Лунный свет будто стал ярче, родничок зажурчал громко-громко, и Костадин увидел белеющие стены соседних сторожек. За ложбиной, все еще покрытой тенью, показался красный язык пожара, послышалось несколько беспорядочных выстрелов, и вслед за ними донесся лай деревенских собак.

— Верно сказал тот парень, восстают! — задыхаясь от волнения, проговорил Костадин.

— Созывают на пожар… Может, дом какой или сарай горит. Ну и дела, — растерянно пробормотал бай Христо.

Почувствовав, как тревога с новой силой сжимает его сердце, Костадин бросил виноград на столик и хотел было вернуться к тестю, стоявшему у навеса, но тут щенок залаял и кинулся к углу сторожки. Из тени вышел человек, и в свете костра Костадин увидел в руках его ружье. «Нас пришли арестовать», — мелькнуло у него в голове. Он пошарил у себя за поясом, понял, что оставил револьвер на столе в сторожке, и, не теряя времени, направился к двери, чтобы спрятать оружие. Но только сейчас заметил, что там стоит другой человек, в котором он сразу же узнал Лазо.
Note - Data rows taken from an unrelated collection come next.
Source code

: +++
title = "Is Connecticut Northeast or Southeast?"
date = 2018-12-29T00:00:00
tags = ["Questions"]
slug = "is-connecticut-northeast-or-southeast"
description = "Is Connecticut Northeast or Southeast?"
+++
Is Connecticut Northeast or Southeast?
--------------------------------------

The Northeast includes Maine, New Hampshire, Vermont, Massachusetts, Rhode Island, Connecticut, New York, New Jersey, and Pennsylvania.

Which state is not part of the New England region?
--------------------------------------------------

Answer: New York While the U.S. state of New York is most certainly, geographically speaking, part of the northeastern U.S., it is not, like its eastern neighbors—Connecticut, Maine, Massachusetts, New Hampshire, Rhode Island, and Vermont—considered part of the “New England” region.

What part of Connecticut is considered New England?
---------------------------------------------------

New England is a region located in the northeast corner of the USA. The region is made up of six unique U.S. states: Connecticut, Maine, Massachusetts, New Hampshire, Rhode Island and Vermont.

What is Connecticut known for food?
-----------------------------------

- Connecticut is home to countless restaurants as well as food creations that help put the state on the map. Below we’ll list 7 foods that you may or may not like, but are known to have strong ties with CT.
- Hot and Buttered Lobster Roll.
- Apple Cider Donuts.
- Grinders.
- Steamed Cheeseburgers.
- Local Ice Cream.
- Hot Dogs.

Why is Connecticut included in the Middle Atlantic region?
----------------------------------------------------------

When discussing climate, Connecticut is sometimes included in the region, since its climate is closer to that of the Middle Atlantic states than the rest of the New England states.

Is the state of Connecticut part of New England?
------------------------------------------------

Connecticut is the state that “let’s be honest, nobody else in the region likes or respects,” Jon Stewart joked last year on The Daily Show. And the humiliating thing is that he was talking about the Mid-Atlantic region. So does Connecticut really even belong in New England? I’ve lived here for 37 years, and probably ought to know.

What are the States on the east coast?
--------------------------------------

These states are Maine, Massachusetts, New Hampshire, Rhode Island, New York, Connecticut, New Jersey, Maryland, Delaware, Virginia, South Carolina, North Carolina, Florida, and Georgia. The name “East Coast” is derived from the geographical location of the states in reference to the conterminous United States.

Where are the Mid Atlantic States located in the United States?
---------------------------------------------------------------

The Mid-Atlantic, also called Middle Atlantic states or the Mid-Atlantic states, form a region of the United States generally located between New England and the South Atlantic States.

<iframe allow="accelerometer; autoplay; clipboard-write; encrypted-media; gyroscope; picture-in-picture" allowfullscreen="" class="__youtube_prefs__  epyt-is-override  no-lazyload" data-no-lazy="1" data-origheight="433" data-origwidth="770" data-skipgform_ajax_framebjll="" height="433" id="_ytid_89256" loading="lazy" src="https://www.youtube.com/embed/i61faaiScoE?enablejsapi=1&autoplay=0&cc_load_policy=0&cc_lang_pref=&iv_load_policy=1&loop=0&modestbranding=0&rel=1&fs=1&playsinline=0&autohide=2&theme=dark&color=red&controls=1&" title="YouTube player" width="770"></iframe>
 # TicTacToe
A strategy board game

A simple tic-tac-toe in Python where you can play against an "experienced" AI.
Батрак стоял у самого порога. В одной руке у него был выдернутый на винограднике кол, в другой — короткий обрез. Костадин почувствовал, как от шеи по позвоночнику пробежала холодная дрожь, и все предчувствия, с которыми он боролся со вчерашнего вечера, наполнили его душу смертельной тревогой. «В Минде нас узнал и донес. Зачем я послушал тестя?» — подумал Костадин и остановился у окошка, за опущенной занавеской которого тускло горела лампа.

Зубы у Лазо белели, и Костадин не мог понять, улыбается он или оскалился.

— Отойди, мне надо войти, — сказал Костадин, услышав тяжелое дыхание батрака, который молча глядел на него и стоял перед ним, как стена.

— Спокойно, бай Коста. Видел я, как ты ощупывал себя — железяку искал. Хочешь войти внутрь и запереться? Нет, не выйдет! — Лазо сделал шаг и ударил колом оземь.

— Чего ты хочешь? Если вы пришли арестовать нас… А за что? Чего ты от меня хочешь?

— Не торопись, бай Коста. Наши с тобой дела не так уж просты. Не как одно время — теперь все по-другому. Теперь пришло время заступиться мне за свою батрацкую честь. Когда ты был хозяином, ты мог меня уволить. А теперь я пришел тебя уволить от твоей чорбаджийской власти… Много чего надо тебе сказать, бай Коста.

Лазо был пьян. От него разило перегаром и табаком. Из-под нахлобученной фуражки нагло сверкали маленькие глазки, как нарисованные торчали рыжие усы, а большой ленивый рот с подчеркнуто пьяной распущенностью и издевкой сыпал слова. Услышав за спиной шаги, Костадин обернулся и увидел третьего человека с длинным манлихером, чумазого, в городской одежде.

«Они меня изобьют, перед тестем унизят… Как я буду потом людям в глаза смотреть?.. Пускай изобьют, лишь бы не хуже… Как бы не изувечили!.. Ах, зачем я оставил револьвер в сторожке!» — мелькало у него в голове.